▶ DATA EXTRACT
Start of Block
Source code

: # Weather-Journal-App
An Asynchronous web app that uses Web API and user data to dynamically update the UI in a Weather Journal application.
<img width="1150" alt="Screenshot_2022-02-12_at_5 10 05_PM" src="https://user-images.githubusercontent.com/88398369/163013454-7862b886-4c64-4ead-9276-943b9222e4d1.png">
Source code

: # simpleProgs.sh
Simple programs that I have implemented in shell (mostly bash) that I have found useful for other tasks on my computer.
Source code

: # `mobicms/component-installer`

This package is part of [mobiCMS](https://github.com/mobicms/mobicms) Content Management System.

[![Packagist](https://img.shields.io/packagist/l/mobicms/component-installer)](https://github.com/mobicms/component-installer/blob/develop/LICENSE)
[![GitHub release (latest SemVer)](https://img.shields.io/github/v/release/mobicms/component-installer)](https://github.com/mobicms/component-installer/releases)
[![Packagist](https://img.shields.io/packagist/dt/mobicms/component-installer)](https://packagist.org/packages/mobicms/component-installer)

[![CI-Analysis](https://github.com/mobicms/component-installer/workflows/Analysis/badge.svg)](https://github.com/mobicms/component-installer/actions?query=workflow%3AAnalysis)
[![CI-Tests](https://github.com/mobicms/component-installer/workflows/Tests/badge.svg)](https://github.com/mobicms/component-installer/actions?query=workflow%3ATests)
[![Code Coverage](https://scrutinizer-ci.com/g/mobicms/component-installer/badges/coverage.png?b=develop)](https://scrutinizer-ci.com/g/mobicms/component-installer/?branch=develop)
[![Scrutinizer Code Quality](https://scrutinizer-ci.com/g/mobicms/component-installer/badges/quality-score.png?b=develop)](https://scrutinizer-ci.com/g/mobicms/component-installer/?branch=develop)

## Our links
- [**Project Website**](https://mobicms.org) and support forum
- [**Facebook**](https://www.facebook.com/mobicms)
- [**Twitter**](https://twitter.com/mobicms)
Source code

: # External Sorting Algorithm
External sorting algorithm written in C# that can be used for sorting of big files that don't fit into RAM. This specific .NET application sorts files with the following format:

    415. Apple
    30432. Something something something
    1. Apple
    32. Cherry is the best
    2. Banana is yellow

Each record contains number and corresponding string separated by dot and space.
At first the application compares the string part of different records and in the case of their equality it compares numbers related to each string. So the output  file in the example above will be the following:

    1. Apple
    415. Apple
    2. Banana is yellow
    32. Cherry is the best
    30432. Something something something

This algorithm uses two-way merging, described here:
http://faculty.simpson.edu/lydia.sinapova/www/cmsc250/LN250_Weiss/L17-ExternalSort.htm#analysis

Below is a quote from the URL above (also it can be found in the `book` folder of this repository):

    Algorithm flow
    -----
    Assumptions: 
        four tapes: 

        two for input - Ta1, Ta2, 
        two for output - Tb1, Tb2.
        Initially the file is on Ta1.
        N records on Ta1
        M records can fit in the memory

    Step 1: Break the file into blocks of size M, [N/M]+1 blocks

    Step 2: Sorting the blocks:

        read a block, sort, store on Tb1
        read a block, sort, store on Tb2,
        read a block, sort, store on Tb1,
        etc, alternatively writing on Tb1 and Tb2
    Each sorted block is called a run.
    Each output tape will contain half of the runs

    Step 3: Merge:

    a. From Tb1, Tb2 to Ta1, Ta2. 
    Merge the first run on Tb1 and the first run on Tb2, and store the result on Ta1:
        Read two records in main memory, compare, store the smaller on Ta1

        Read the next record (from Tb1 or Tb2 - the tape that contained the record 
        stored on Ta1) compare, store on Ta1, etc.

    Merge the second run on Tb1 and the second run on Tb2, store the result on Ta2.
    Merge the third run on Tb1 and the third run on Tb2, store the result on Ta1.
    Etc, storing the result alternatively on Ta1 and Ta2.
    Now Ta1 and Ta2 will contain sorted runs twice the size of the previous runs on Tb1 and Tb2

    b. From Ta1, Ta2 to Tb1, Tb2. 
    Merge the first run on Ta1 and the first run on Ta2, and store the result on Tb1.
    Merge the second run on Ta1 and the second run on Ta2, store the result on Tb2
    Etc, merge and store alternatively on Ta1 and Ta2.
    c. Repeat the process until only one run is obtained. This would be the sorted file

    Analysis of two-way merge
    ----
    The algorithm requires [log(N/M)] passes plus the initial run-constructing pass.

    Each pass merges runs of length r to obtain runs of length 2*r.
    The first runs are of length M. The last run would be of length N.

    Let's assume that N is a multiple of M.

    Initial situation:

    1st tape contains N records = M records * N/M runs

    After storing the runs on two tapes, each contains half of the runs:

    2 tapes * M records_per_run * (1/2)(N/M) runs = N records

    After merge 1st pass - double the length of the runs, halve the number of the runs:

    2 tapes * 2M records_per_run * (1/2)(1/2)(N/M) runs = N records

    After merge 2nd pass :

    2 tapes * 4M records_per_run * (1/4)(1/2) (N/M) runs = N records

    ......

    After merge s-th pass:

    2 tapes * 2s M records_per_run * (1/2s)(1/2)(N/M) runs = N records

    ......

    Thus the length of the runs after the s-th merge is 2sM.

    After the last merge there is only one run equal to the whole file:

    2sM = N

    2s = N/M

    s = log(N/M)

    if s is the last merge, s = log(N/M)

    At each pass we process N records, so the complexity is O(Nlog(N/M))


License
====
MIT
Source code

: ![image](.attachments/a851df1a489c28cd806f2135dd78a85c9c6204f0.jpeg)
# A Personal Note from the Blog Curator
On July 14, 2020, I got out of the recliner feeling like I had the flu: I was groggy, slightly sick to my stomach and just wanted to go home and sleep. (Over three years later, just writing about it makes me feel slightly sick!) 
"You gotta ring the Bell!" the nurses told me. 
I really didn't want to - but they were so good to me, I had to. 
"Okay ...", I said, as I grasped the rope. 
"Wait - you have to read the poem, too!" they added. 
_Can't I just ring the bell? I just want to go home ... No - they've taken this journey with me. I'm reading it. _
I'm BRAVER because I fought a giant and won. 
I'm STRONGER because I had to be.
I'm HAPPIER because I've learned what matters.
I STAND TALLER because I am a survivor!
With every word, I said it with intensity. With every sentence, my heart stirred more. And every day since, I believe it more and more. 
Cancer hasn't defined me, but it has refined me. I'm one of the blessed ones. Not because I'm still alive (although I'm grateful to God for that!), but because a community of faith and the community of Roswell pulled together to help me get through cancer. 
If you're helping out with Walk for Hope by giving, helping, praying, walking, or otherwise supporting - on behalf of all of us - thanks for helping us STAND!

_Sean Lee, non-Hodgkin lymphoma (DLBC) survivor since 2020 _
End of Block
▶ WORK ORDER
Beginning at the first line above, repeat exactly until the line containing "- [**Twitter**](https://twitter.com/mobicms)", which is included.

▶ EXERCISE RESULT
Source code

: # Weather-Journal-App
An Asynchronous web app that uses Web API and user data to dynamically update the UI in a Weather Journal application.
<img width="1150" alt="Screenshot_2022-02-12_at_5 10 05_PM" src="https://user-images.githubusercontent.com/88398369/163013454-7862b886-4c64-4ead-9276-943b9222e4d1.png">
Source code

: # simpleProgs.sh
Simple programs that I have implemented in shell (mostly bash) that I have found useful for other tasks on my computer.
Source code

: # `mobicms/component-installer`

This package is part of [mobiCMS](https://github.com/mobicms/mobicms) Content Management System.

[![Packagist](https://img.shields.io/packagist/l/mobicms/component-installer)](https://github.com/mobicms/component-installer/blob/develop/LICENSE)
[![GitHub release (latest SemVer)](https://img.shields.io/github/v/release/mobicms/component-installer)](https://github.com/mobicms/component-installer/releases)
[![Packagist](https://img.shields.io/packagist/dt/mobicms/component-installer)](https://packagist.org/packages/mobicms/component-installer)

[![CI-Analysis](https://github.com/mobicms/component-installer/workflows/Analysis/badge.svg)](https://github.com/mobicms/component-installer/actions?query=workflow%3AAnalysis)
[![CI-Tests](https://github.com/mobicms/component-installer/workflows/Tests/badge.svg)](https://github.com/mobicms/component-installer/actions?query=workflow%3ATests)
[![Code Coverage](https://scrutinizer-ci.com/g/mobicms/component-installer/badges/coverage.png?b=develop)](https://scrutinizer-ci.com/g/mobicms/component-installer/?branch=develop)
[![Scrutinizer Code Quality](https://scrutinizer-ci.com/g/mobicms/component-installer/badges/quality-score.png?b=develop)](https://scrutinizer-ci.com/g/mobicms/component-installer/?branch=develop)

## Our links
- [**Project Website**](https://mobicms.org) and support forum
- [**Facebook**](https://www.facebook.com/mobicms)
- [**Twitter**](https://twitter.com/mobicms)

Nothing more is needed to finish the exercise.